Tales of domestic dysfunction fill this debut collection from Sherman, who has a knack for capturing folks at their most fragile.
Most of Sherman’s stories center on teens and 20-somethings for whom matters of sex and even companionship are brand-new and baffling. If Sherman were a photographer, she’d be a paparazzo exposing people’s most desperately concealed flaws. But unlike a cold soul with a zoom lens, the author renders her subjects clearly and empathetically, and her airy, poetic prose is a perfect match for the brittle environments she describes. Sarah, the protagonist in “The Neutered Bulldog,” grows increasingly involved in the secret affairs of one of her high-school teachers, one of which is with a student; the story elegantly tracks Sarah’s emotional somersaults, from shock to fear to a sort of smirking understanding of how sex shapes her world. But other characters aren’t quite lucky enough to reach such moments of revelation. The teenage girl in “The Reaper” can’t believe that her soldier pen-pal is more interested in seeing her naked than reading about the great time she had bowling; in “Keeping Time,” a young girl becomes an unwitting victim of the neurotic relationship between two of her camp counselors.

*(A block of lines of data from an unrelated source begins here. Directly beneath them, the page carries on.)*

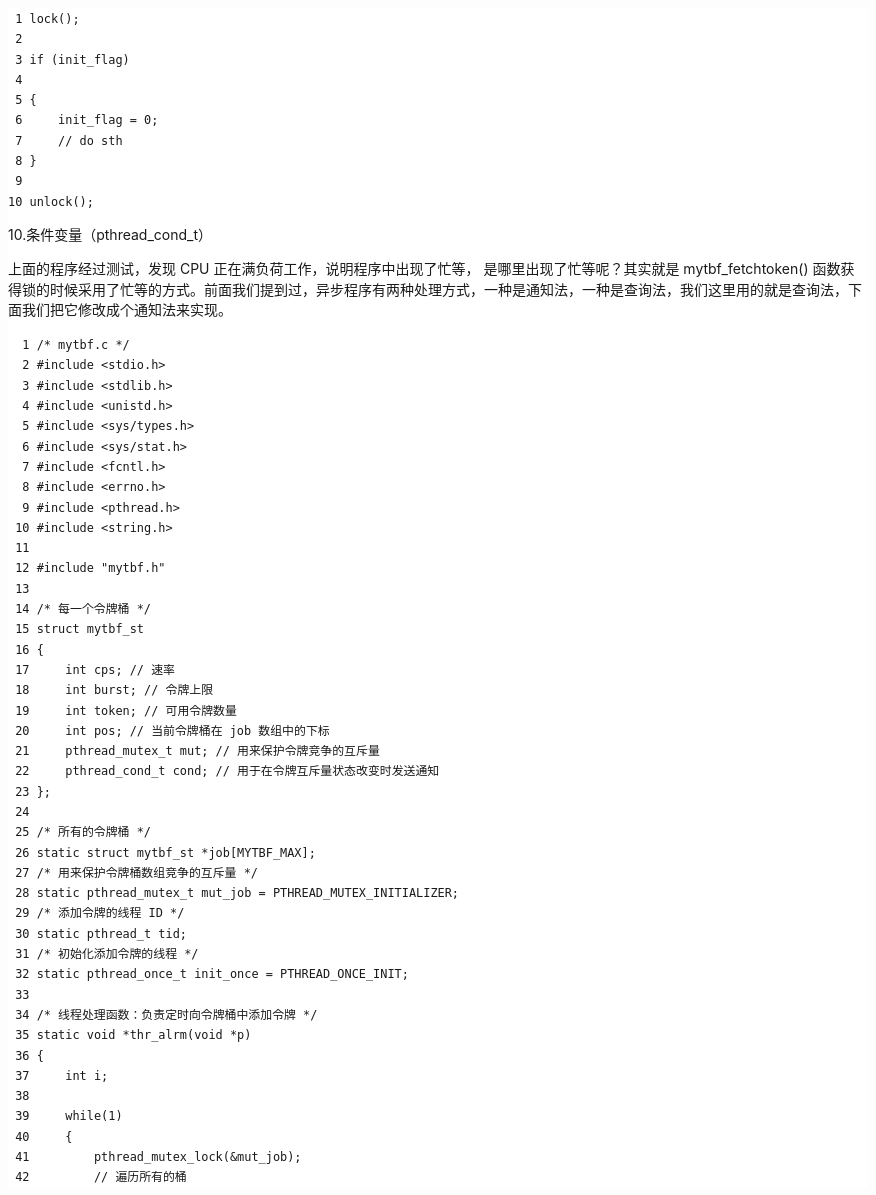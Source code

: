 

```
 1 lock();
 2 
 3 if (init_flag)
 4 
 5 {
 6     init_flag = 0;
 7     // do sth
 8 }
 9 
10 unlock();
```



 

10.条件变量（pthread_cond_t）

上面的程序经过测试，发现 CPU 正在满负荷工作，说明程序中出现了忙等， 是哪里出现了忙等呢？其实就是 mytbf_fetchtoken() 函数获得锁的时候采用了忙等的方式。前面我们提到过，异步程序有两种处理方式，一种是通知法，一种是查询法，我们这里用的就是查询法，下面我们把它修改成个通知法来实现。



```
  1 /* mytbf.c */
  2 #include <stdio.h>
  3 #include <stdlib.h>
  4 #include <unistd.h>
  5 #include <sys/types.h>
  6 #include <sys/stat.h>
  7 #include <fcntl.h>
  8 #include <errno.h>
  9 #include <pthread.h>
 10 #include <string.h>
 11 
 12 #include "mytbf.h"
 13 
 14 /* 每一个令牌桶 */
 15 struct mytbf_st
 16 {
 17     int cps; // 速率
 18     int burst; // 令牌上限
 19     int token; // 可用令牌数量
 20     int pos; // 当前令牌桶在 job 数组中的下标
 21     pthread_mutex_t mut; // 用来保护令牌竞争的互斥量
 22     pthread_cond_t cond; // 用于在令牌互斥量状态改变时发送通知
 23 };
 24 
 25 /* 所有的令牌桶 */
 26 static struct mytbf_st *job[MYTBF_MAX];
 27 /* 用来保护令牌桶数组竞争的互斥量 */
 28 static pthread_mutex_t mut_job = PTHREAD_MUTEX_INITIALIZER;
 29 /* 添加令牌的线程 ID */
 30 static pthread_t tid;
 31 /* 初始化添加令牌的线程 */
 32 static pthread_once_t init_once = PTHREAD_ONCE_INIT;
 33 
 34 /* 线程处理函数：负责定时向令牌桶中添加令牌 */
 35 static void *thr_alrm(void *p)
 36 {
 37     int i;
 38 
 39     while(1)
 40     {    
 41         pthread_mutex_lock(&mut_job);
 42         // 遍历所有的桶
```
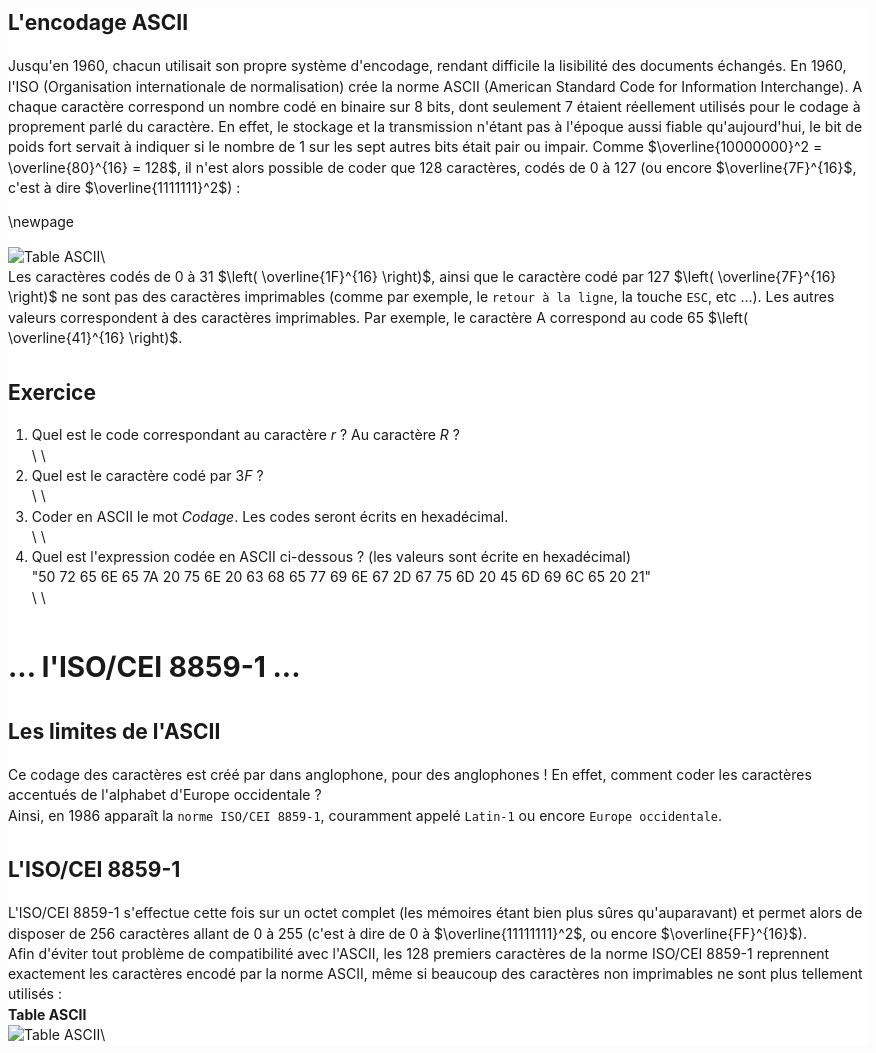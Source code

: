 ## L'encodage ASCII  
Jusqu'en 1960, chacun utilisait son propre système d'encodage, rendant difficile la lisibilité des documents échangés.  En 1960, l'ISO (Organisation internationale de normalisation) crée la norme ASCII (American Standard Code for Information Interchange). A chaque caractère correspond un nombre codé en binaire sur 8 bits, dont seulement 7 étaient réellement utilisés pour le codage à proprement parlé du caractère. En effet, le stockage et la transmission n'étant pas à l'époque aussi fiable qu'aujourd'hui, le bit de poids fort servait à indiquer si le nombre de 1 sur les sept autres bits était pair ou impair.  Comme $\overline{10000000}^2 = \overline{80}^{16} = 128$, il n'est alors possible de coder que 128 caractères, codés de 0 à 127 (ou encore $\overline{7F}^{16}$, c'est à dire $\overline{1111111}^2$) :  

\newpage

![Table ASCII](./NSI_1ere_09_EncodageCaracteres_ASCII.png)\     
Les caractères codés de 0 à 31 $\left( \overline{1F}^{16} \right)$, ainsi que le caractère codé par 127 $\left( \overline{7F}^{16} \right)$ ne sont pas des caractères imprimables (comme par exemple, le `retour à la ligne`, la touche `ESC`, etc ...). Les autres valeurs correspondent à des caractères imprimables. Par exemple, le caractère A correspond au code 65 $\left( \overline{41}^{16} \right)$.  

## Exercice  
1. Quel est le code correspondant au caractère *r* ? Au caractère *R* ?  
\ \  
2. Quel est le caractère codé par $3F$ ?  
\ \  
3. Coder en ASCII le mot *Codage*. Les codes seront écrits en hexadécimal.  
\ \  
4. Quel est l'expression codée en ASCII ci-dessous ? (les valeurs sont écrite en hexadécimal)  
"50 72 65 6E 65 7A 20 75 6E 20 63 68 65 77 69 6E 67 2D 67 75 6D 20 45 6D 69 6C 65 20 21"  
\ \  

# ... l'ISO/CEI 8859-1 ...  
## Les limites de l'ASCII  
Ce codage des caractères est créé par dans anglophone, pour des anglophones ! En effet, comment coder les caractères accentués de l'alphabet d'Europe occidentale ?  
Ainsi, en 1986 apparaît la `norme ISO/CEI 8859-1`, couramment appelé `Latin-1` ou encore `Europe occidentale`.  

## L'ISO/CEI 8859-1  
L'ISO/CEI 8859-1 s'effectue cette fois sur un octet complet (les mémoires étant bien plus sûres qu'auparavant) et permet alors de disposer de 256 caractères allant de 0 à 255 (c'est à dire de 0 à $\overline{11111111}^2$, ou encore $\overline{FF}^{16}$).  
Afin d'éviter tout problème de compatibilité avec l'ASCII, les 128 premiers caractères de la norme ISO/CEI 8859-1 reprennent exactement les caractères encodé par la norme ASCII, même si beaucoup des caractères non imprimables ne sont plus tellement utilisés :  
**Table ASCII**  
![Table ASCII](./NSI_1ere_09_EncodageCaracteres_tableau_ASCII.png)\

The mood of the book is downcast, but Sherman’s prose never becomes melodramatically glum or tedious. Her melodic style, rife with dream imagery, gives these stories a lift—her deceptively revealing dialogue and direct sentences lay her characters bare but never pummel them. She’ll fall into the occasionally clichéd archetype or clumsy experiment, as she does in “Homestay,” an attempt to describe a Danish au pair’s life through supposed notes written by her young charge, but the successes more than outweigh the failures.
Careful and poignant, and mercifully short on melodrama.